» EXERCISE DETAILS: Without any of their pictures, return all of the records exactly.

» Dataset entries:
◆ ◆ ◆ ◆

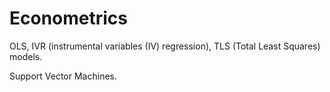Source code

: # Econometrics

OLS, IVR (instrumental variables (IV) regression), TLS (Total Least Squares) models.

Support Vector Machines.
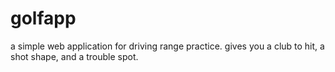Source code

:# golfapp

a simple web application for driving range practice. gives you a club to hit, a shot shape, and a trouble spot.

◆ ◆ ◆ ◆

» ANSWER TO THIS TASK:
Source code

: # Econometrics

OLS, IVR (instrumental variables (IV) regression), TLS (Total Least Squares) models.

Support Vector Machines.
Source code

:# golfapp

a simple web application for driving range practice. gives you a club to hit, a shot shape, and a trouble spot.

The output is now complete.